You mentioned that atheists are right to challenge literalist readings of the Bible that demand that one throw much of modern science out the window. I think you’re partly right: as scientists discover more about the physical world, more is revealed about the character of God, the way the character of an artist is revealed, and his messages to the viewers are revealed, as we proceed through a gallery of his works. It would be unreasonable to gather our perceptions of an artist’s character and message only according to what was in his art-gallery in the past, ignoring what He has put on display in the present. And sometimes, what we see in one newly-revealed picture gives us a fresh insight into the meaning of a feature in an older picture. That is what it is like when a scientific discovery opens the door to a new interpretation of a passage of Scripture. For example, after Galileo’s discovery that the earth revolves around the sun, Biblical interpreters drew that discovery into their interpretive equations and initiated a re-interpretation of the various passages in the Bible that describe the earth and sun. Sentences of Scripture which had previously been interpreted literally were reinterpreted non-literally, or as perspective-based language (like when a person today says that the sun is going down).
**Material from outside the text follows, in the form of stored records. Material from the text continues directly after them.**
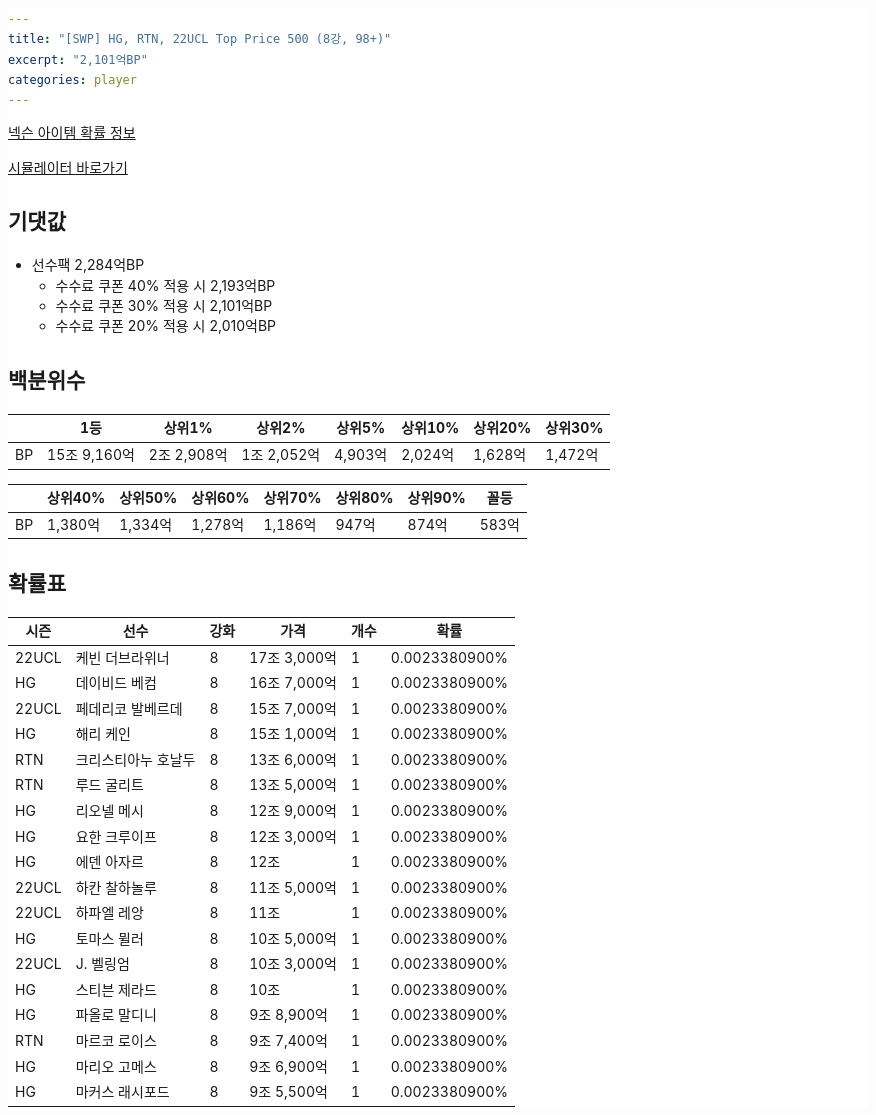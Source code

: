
```yaml
---
title: "[SWP] HG, RTN, 22UCL Top Price 500 (8강, 98+)"
excerpt: "2,101억BP"
categories: player
---
```

[넥슨 아이템 확률 정보](http://iteminfo.nexon.com/probability/fco?sn=7443)

[시뮬레이터 바로가기](/simulator/7443)
## 기댓값
- 선수팩 2,284억BP
  - 수수료 쿠폰 40% 적용 시 2,193억BP
  - 수수료 쿠폰 30% 적용 시 2,101억BP
  - 수수료 쿠폰 20% 적용 시 2,010억BP


## 백분위수

||1등|상위1%|상위2%|상위5%|상위10%|상위20%|상위30%|
|---|---|---|---|---|---|---|---|
|BP|15조 9,160억|2조 2,908억|1조 2,052억|4,903억|2,024억|1,628억|1,472억|

||상위40%|상위50%|상위60%|상위70%|상위80%|상위90%|꼴등|
|---|---|---|---|---|---|---|---|
|BP|1,380억|1,334억|1,278억|1,186억|947억|874억|583억|


## 확률표

|시즌|선수|강화|가격|개수|확률|
|---|---|---|---|---|---|
|22UCL|케빈 더브라위너|8|17조 3,000억|1|0.0023380900%|
|HG|데이비드 베컴|8|16조 7,000억|1|0.0023380900%|
|22UCL|페데리코 발베르데|8|15조 7,000억|1|0.0023380900%|
|HG|해리 케인|8|15조 1,000억|1|0.0023380900%|
|RTN|크리스티아누 호날두|8|13조 6,000억|1|0.0023380900%|
|RTN|루드 굴리트|8|13조 5,000억|1|0.0023380900%|
|HG|리오넬 메시|8|12조 9,000억|1|0.0023380900%|
|HG|요한 크루이프|8|12조 3,000억|1|0.0023380900%|
|HG|에덴 아자르|8|12조|1|0.0023380900%|
|22UCL|하칸 찰하놀루|8|11조 5,000억|1|0.0023380900%|
|22UCL|하파엘 레앙|8|11조|1|0.0023380900%|
|HG|토마스 뮐러|8|10조 5,000억|1|0.0023380900%|
|22UCL|J. 벨링엄|8|10조 3,000억|1|0.0023380900%|
|HG|스티븐 제라드|8|10조|1|0.0023380900%|
|HG|파올로 말디니|8|9조 8,900억|1|0.0023380900%|
|RTN|마르코 로이스|8|9조 7,400억|1|0.0023380900%|
|HG|마리오 고메스|8|9조 6,900억|1|0.0023380900%|
|HG|마커스 래시포드|8|9조 5,500억|1|0.0023380900%|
It does not follow, though, that scientific discoveries allow us to interpret accounts of miracles as if they are not accounts of miracles. Now, some events recorded in the Bible are amazing and impressive but are not necessarily miraculous; for example, on some occasions when Jesus perceived what people were thinking, He might have been using some supernatural thought-perceiving ability, but it is equally possible that He deduced their thoughts from their comportment. Other events, though, are clearly intended by the author to be understood as miracles. Scientific discoveries do not demand that we must view them as something else.

There is a big basic difference between the idea that scientific discoveries can impact Biblical interpretation, and the idea that the scientific method should have a determinative role in Biblical interpretation. Or to put it a different way, scientists who insist that miracles have never happened, are not happening, and will not happen, are not speaking as scientists but as theologians. They are making a call about God’s existence, or God’s desire to perform a particular miracle, or both. Christianity is founded on a miraculous event and thus it is intrinsically opposed to any philosophy that denies the possibility of miracles. But Christianity is not intrinsically opposed to scientific inquiry; rather, Christians should promote scientific study as a means to utilize and appreciate the natural world for the good of our fellow-man and for the glory of its Creator.

Back to metaphors. Like the Christian you picture, I acknowledge that I cannot prove some of the claims of the Bible, but I am willing to accept those unverifiable things on faith. This should not be an unusual thing. The New Testament repeatedly emphasizes that faith is a crucial ingredient in Christian spirituality: “Blessed are those who have not seen, and yet have believed.” “We walk by faith, and not by sight.” “Without faith it is impossible to please Him.” The teaching that God calls us to believe His message without empirical proof (other than our own personal experiences) is among Christianity’s theological ABC’s and 123’s. It is not a secret revealed only in some advanced stage.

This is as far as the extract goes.